### Brief
Repeat nothing but the lines below running from the one containing "Soit $n(w,j)$ le" to the one containing "La méthode hiérarchique". Keep both end lines.

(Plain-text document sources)
# # # #

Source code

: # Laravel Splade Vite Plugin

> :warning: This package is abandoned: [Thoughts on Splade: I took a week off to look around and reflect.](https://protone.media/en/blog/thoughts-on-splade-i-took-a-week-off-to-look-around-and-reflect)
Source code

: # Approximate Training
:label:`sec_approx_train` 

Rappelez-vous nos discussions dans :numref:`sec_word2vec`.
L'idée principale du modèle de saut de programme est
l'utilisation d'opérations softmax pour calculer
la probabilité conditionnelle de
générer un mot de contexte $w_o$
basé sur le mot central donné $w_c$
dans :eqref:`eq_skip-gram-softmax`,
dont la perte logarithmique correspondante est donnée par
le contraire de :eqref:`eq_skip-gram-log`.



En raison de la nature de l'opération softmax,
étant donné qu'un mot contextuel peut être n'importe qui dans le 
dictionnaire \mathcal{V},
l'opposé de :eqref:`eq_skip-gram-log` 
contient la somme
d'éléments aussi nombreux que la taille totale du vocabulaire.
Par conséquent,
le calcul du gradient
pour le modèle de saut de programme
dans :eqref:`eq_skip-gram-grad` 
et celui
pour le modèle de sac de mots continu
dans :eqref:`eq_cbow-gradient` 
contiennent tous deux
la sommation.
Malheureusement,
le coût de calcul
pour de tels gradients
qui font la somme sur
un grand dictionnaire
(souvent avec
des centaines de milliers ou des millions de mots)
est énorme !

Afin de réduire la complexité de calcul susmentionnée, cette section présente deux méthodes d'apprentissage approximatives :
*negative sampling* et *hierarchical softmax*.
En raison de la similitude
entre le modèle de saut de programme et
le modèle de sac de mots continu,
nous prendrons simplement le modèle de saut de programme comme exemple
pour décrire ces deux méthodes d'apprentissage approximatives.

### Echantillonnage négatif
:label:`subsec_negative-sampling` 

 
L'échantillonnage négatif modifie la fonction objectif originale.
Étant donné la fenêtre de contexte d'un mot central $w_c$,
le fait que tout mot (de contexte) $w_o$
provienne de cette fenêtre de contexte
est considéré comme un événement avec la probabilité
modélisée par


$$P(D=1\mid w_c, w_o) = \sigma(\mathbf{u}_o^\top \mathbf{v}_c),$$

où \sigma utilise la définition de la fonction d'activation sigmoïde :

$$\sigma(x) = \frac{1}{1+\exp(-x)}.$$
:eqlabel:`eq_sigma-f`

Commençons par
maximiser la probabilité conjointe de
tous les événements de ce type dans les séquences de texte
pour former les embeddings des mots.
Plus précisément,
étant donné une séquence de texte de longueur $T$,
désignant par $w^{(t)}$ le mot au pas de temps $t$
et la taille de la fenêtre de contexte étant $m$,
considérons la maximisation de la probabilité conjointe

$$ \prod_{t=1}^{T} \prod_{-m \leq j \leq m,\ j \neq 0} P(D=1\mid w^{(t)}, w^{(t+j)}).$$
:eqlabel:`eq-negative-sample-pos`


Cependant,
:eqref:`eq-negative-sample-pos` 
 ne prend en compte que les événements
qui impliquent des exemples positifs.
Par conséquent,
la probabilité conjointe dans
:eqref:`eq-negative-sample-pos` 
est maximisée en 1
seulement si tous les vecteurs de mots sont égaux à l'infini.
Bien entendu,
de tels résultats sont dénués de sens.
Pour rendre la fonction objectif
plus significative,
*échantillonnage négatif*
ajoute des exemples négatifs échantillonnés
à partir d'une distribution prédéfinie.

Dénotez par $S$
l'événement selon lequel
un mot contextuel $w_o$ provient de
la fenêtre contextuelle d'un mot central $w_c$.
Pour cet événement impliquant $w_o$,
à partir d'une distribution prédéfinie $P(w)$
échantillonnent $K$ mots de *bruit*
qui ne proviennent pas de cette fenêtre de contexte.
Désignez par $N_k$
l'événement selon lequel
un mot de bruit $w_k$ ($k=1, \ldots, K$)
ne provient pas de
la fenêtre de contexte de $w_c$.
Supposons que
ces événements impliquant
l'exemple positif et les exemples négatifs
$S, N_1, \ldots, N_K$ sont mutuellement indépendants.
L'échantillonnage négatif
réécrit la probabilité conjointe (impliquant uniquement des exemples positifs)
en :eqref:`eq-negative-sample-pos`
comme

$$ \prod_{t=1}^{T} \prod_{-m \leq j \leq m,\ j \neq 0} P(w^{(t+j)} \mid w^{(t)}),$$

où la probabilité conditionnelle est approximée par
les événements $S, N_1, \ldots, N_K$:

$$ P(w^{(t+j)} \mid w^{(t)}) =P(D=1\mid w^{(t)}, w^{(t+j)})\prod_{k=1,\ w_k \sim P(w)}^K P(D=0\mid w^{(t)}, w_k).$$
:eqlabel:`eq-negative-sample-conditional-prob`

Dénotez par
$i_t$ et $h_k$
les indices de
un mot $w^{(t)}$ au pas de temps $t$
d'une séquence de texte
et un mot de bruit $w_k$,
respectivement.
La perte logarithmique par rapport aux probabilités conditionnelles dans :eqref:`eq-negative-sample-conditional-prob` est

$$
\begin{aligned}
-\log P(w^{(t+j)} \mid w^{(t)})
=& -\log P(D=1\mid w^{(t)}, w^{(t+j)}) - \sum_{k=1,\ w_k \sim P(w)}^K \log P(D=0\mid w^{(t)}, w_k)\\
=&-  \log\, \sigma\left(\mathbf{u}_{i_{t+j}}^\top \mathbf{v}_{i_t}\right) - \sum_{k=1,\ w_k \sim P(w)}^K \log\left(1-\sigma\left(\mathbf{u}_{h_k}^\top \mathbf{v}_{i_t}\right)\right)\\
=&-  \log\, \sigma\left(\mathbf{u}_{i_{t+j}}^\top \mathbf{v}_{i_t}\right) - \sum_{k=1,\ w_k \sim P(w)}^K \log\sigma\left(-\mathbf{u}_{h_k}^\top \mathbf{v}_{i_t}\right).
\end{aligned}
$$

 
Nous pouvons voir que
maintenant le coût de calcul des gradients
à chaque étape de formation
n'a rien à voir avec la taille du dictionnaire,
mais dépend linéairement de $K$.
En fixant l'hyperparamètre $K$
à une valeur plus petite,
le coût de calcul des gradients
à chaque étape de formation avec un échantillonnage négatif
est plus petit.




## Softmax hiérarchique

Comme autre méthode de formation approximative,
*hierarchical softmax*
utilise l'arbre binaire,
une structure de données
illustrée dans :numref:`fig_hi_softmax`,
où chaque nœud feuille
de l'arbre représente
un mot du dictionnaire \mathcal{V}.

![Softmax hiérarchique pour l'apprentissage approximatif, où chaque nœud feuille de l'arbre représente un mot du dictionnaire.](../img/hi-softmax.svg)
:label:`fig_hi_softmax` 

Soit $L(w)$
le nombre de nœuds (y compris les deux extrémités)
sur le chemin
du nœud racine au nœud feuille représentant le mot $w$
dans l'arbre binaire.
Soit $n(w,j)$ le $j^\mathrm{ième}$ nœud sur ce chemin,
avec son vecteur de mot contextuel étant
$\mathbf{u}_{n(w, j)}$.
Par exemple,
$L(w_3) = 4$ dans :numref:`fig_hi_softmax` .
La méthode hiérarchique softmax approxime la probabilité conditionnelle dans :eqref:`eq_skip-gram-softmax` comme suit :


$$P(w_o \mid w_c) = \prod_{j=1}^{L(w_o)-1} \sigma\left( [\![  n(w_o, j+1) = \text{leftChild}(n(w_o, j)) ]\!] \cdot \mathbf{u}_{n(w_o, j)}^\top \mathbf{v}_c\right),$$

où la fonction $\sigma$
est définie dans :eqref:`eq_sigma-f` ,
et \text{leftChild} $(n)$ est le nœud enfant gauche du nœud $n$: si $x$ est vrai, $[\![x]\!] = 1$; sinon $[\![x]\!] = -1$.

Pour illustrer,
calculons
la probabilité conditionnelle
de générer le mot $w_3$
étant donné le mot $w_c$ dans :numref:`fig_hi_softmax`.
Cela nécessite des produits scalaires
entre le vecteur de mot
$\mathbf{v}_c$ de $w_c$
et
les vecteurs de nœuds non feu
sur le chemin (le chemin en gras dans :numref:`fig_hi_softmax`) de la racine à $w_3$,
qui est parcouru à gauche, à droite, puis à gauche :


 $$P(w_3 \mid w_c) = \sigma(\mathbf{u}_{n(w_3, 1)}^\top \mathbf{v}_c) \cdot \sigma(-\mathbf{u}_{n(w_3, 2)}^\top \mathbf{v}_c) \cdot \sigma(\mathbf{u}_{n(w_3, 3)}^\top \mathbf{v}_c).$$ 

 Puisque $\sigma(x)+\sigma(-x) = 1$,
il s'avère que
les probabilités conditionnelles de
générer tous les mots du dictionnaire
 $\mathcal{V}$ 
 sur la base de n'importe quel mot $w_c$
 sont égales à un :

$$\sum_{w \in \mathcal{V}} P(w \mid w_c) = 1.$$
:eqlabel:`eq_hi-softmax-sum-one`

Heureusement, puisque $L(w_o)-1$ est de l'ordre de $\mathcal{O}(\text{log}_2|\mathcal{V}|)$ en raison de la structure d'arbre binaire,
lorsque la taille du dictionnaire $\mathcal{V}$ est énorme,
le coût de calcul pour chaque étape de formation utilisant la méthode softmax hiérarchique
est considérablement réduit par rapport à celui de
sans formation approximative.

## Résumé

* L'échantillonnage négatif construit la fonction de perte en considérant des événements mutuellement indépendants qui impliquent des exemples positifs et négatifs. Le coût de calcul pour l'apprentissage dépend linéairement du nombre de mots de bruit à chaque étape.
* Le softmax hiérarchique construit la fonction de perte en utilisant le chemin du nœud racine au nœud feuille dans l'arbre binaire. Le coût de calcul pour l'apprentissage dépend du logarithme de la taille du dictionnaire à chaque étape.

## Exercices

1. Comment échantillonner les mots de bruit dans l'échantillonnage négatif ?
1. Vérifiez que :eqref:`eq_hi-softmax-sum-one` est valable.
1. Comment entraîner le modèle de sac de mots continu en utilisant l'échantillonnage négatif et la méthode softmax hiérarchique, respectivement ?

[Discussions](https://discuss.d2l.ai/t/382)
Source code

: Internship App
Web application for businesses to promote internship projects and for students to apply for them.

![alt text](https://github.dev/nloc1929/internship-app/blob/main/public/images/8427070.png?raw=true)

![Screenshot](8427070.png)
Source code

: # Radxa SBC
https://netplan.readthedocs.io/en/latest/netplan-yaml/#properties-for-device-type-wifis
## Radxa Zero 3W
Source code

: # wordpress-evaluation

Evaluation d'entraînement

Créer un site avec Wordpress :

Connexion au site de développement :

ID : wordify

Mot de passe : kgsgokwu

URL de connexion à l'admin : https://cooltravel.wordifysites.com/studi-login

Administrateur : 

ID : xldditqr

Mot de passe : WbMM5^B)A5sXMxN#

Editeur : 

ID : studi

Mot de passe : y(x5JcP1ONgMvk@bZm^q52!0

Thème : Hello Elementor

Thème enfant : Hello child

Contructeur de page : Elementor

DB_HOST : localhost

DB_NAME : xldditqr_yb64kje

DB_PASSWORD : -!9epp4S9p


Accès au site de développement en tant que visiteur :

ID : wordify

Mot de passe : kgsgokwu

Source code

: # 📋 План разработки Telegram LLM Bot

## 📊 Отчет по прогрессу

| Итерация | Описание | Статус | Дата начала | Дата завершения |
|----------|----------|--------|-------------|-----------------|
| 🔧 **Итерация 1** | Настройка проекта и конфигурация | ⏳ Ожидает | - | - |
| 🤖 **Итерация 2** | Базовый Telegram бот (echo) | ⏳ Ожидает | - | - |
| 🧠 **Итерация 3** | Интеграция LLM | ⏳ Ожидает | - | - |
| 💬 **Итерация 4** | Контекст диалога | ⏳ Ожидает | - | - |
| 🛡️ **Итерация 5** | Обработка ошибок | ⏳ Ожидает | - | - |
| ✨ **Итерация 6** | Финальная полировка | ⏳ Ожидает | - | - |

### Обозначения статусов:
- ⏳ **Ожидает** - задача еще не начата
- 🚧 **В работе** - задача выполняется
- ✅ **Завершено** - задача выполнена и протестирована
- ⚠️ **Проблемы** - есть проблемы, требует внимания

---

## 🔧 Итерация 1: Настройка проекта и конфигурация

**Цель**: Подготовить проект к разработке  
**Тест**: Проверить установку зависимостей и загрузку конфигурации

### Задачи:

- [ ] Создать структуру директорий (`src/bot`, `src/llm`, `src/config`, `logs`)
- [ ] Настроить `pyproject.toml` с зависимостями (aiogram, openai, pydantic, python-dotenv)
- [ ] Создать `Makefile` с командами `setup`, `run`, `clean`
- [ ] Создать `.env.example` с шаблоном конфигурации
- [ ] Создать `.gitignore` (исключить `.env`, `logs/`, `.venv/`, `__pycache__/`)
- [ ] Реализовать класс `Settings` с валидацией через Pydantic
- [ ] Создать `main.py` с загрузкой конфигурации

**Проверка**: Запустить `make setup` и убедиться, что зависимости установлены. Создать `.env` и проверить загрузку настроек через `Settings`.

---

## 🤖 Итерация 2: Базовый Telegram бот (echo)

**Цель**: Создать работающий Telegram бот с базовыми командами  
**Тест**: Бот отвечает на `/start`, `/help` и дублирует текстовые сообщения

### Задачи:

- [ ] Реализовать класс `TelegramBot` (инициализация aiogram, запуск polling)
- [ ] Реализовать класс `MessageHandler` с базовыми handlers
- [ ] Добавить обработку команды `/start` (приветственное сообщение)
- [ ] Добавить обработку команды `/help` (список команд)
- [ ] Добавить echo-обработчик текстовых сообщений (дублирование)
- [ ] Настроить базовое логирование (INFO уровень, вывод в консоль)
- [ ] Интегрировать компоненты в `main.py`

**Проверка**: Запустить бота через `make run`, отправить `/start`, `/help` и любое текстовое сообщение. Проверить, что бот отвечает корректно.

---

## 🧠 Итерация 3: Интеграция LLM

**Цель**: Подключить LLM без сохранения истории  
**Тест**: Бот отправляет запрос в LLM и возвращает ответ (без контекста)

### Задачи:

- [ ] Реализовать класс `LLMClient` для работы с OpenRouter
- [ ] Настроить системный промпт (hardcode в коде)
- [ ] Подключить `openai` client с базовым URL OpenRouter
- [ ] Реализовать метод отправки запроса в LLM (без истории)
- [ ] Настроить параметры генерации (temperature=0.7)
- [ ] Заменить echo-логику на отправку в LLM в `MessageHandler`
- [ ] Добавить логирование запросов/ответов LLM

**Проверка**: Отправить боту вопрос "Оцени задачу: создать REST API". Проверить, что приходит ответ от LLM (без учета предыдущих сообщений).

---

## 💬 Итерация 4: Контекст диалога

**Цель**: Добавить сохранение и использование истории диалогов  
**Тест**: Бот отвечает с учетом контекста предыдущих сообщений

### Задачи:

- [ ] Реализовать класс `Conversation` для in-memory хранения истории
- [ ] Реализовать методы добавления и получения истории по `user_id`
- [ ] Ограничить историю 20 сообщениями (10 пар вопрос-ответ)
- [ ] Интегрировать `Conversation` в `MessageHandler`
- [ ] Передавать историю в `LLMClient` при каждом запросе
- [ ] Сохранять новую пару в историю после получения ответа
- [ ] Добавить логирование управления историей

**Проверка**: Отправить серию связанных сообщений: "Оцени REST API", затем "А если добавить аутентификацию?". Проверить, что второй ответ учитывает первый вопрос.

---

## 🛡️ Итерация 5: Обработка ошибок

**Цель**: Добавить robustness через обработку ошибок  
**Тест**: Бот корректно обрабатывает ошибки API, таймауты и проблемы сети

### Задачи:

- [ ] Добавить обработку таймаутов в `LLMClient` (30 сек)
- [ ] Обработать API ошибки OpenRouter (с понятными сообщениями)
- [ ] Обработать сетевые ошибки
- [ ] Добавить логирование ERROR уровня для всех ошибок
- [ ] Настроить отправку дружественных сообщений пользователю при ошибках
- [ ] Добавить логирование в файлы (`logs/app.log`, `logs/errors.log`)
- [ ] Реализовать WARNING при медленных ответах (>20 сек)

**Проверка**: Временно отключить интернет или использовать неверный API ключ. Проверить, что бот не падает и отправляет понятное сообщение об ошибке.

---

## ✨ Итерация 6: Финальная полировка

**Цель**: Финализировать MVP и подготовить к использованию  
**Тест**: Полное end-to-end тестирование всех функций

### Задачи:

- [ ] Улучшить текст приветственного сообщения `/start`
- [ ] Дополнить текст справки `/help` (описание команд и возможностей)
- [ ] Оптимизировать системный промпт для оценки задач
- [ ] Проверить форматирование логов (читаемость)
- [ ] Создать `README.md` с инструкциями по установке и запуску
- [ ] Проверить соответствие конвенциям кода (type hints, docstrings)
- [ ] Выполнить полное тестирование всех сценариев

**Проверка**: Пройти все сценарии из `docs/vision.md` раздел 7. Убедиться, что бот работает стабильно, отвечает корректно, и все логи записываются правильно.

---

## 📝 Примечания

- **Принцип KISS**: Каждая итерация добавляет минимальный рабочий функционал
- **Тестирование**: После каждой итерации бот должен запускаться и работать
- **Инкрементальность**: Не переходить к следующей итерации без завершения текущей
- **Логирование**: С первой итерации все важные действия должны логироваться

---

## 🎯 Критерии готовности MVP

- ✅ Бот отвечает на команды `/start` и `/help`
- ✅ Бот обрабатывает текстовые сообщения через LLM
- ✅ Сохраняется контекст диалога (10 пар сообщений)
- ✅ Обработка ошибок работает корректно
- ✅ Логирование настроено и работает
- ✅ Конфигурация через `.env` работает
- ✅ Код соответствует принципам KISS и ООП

# # # #

### Solution for this task
Soit $n(w,j)$ le $j^\mathrm{ième}$ nœud sur ce chemin,
avec son vecteur de mot contextuel étant
$\mathbf{u}_{n(w, j)}$.
Par exemple,
$L(w_3) = 4$ dans :numref:`fig_hi_softmax` .
La méthode hiérarchique softmax approxime la probabilité conditionnelle dans :eqref:`eq_skip-gram-softmax` comme suit :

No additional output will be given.